VOL. 2, NO. 6, PGS. 15–32


Ethics and Politics
Variations on a Discontinuous Relationship
Roberto Follari

Roberto Follari is a Professor at the Faculty of Political and Social Sciences of the National University of Cuyo. He is also the author of La alternativa neopopopulista: el reto latinoamericano al republicanismo liberal.

This translation has been automatically generated and has not been verified for accuracy.

It is common for citizens to interpret the behaviour of political professionals —or of those who enter representative office— in terms of how they understand their own status as ethical subjects: adherence to, for example, honesty —telling the truth— humility —not seeking to excel in collective situations— and condescension —making room for others rather than putting one’s own will first— among other widely accepted canons of personal ethics.
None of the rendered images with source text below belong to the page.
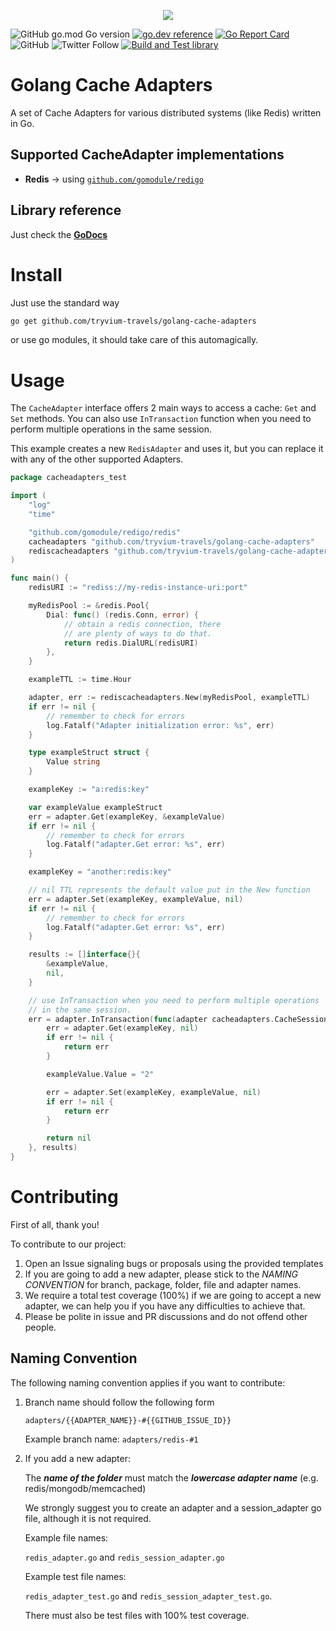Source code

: <p align="center"><img src="https://res.cloudinary.com/tryvium/image/upload/v1551645701/company/logo-circle.png"/></p>

![GitHub go.mod Go version](https://img.shields.io/github/go-mod/go-version/tryvium-travels/golang-cache-adapters?style=flat-square)
[![go.dev reference](https://img.shields.io/badge/go.dev-reference-007d9c?logo=go&logoColor=white&style=flat-square)](https://pkg.go.dev/github.com/tryvium-travels/golang-cache-adapters)
[![Go Report Card](https://goreportcard.com/badge/github.com/saniales/golang-crypto-trading-bot?style=flat-square)](https://goreportcard.com/report/github.com/tryvium-travels/golang-cache-adapters)
![GitHub](https://img.shields.io/github/license/tryvium-travels/golang-cache-adapters?style=flat-square)
![Twitter Follow](https://img.shields.io/twitter/follow/tryviumtravels?style=social)
[![Build and Test library](https://github.com/tryvium-travels/golang-cache-adapters/actions/workflows/test-library.yml/badge.svg?style=flat-square)](https://github.com/tryvium-travels/golang-cache-adapters/actions/workflows/test-library.yml)

# Golang Cache Adapters
A set of Cache Adapters for various distributed systems (like Redis) written in Go.

## Supported CacheAdapter implementations

- **Redis** -> using [`github.com/gomodule/redigo`](github.com/gomodule/redigo)

## Library reference

Just check the [**GoDocs**](https://pkg.go.dev/github.com/tryvium-travels/golang-cache-adapters)

# Install

Just use the standard way

``` bash
go get github.com/tryvium-travels/golang-cache-adapters
```

or use go modules, it should take care of this automagically.

# Usage

The `CacheAdapter` interface offers 2 main ways to access a cache: `Get` and `Set` methods.
You can also use `InTransaction` function when you need to perform multiple operations in
the same session.

This example creates a new `RedisAdapter` and uses it, but you can replace it with any of the other
supported Adapters.

``` go
package cacheadapters_test

import (
	"log"
	"time"

	"github.com/gomodule/redigo/redis"
	cacheadapters "github.com/tryvium-travels/golang-cache-adapters"
	rediscacheadapters "github.com/tryvium-travels/golang-cache-adapters/redis"
)

func main() {
	redisURI := "rediss://my-redis-instance-uri:port"

	myRedisPool := &redis.Pool{
		Dial: func() (redis.Conn, error) {
			// obtain a redis connection, there
			// are plenty of ways to do that.
			return redis.DialURL(redisURI)
		},
	}

	exampleTTL := time.Hour

	adapter, err := rediscacheadapters.New(myRedisPool, exampleTTL)
	if err != nil {
		// remember to check for errors
		log.Fatalf("Adapter initialization error: %s", err)
	}

	type exampleStruct struct {
		Value string
	}

	exampleKey := "a:redis:key"

	var exampleValue exampleStruct
	err = adapter.Get(exampleKey, &exampleValue)
	if err != nil {
		// remember to check for errors
		log.Fatalf("adapter.Get error: %s", err)
	}

	exampleKey = "another:redis:key"

	// nil TTL represents the default value put in the New function
	err = adapter.Set(exampleKey, exampleValue, nil)
	if err != nil {
		// remember to check for errors
		log.Fatalf("adapter.Get error: %s", err)
	}

	results := []interface{}{
		&exampleValue,
		nil,
	}

	// use InTransaction when you need to perform multiple operations
	// in the same session.
	err = adapter.InTransaction(func(adapter cacheadapters.CacheSessionAdapter) error {
		err = adapter.Get(exampleKey, nil)
		if err != nil {
			return err
		}

		exampleValue.Value = "2"

		err = adapter.Set(exampleKey, exampleValue, nil)
		if err != nil {
			return err
		}

		return nil
	}, results)
}
```

# Contributing

First of all, thank you!

To contribute to our project:

1. Open an Issue signaling bugs or proposals using the provided templates
2. If you are going to add a new adapter, please stick to the *NAMING CONVENTION* for branch, package, folder, file and adapter names.
3. We require a total test coverage (100%) if we are going to accept a new adapter, we can help you if you have any difficulties to achieve that.
4. Please be polite in issue and PR discussions and do not offend other people.

## Naming Convention

The following naming convention applies if you want to contribute:

1. Branch name should follow the following form

   `adapters/{{ADAPTER_NAME}}-#{{GITHUB_ISSUE_ID}}`
   
   Example branch name: `adapters/redis-#1`
2. If you add a new adapter: 
   
   The ***name of the folder*** must match the ***lowercase adapter name*** (e.g. redis/mongodb/memcached)

   We strongly suggest you to create an adapter and a session_adapter go file, although it is not required.

   Example file names:
   
   `redis_adapter.go` and `redis_session_adapter.go`
   
   Example test file names:
   
   `redis_adapter_test.go` and `redis_session_adapter_test.go`.

   There must also be test files with 100% test coverage.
This does not mean that citizens, most of them, comply with what is prescribed by such canons, but rather that they imagine themselves as practical bearers of these values and standards of conduct.

As is well known in political theory and also in psychoanalysis, one’s own interests are often assumed to be sublime values. This explains why an important part of the population —made up, above all, of the middle and upper classes and the most enlightened and well-read sectors— assumes that it possesses precise and crystalline ethical values, which is why it complains about the lack of transparency on the part of those who are most active in political action. Certainly, when faced with conflictive situations in family or work relationships, these individuals resort to omitting information, partially or totally falsifying it, and putting pressure on those who have less power. But none of this prevents them from noticing that in politics the transgression of ethical principles usually taken for granted is often open and obvious.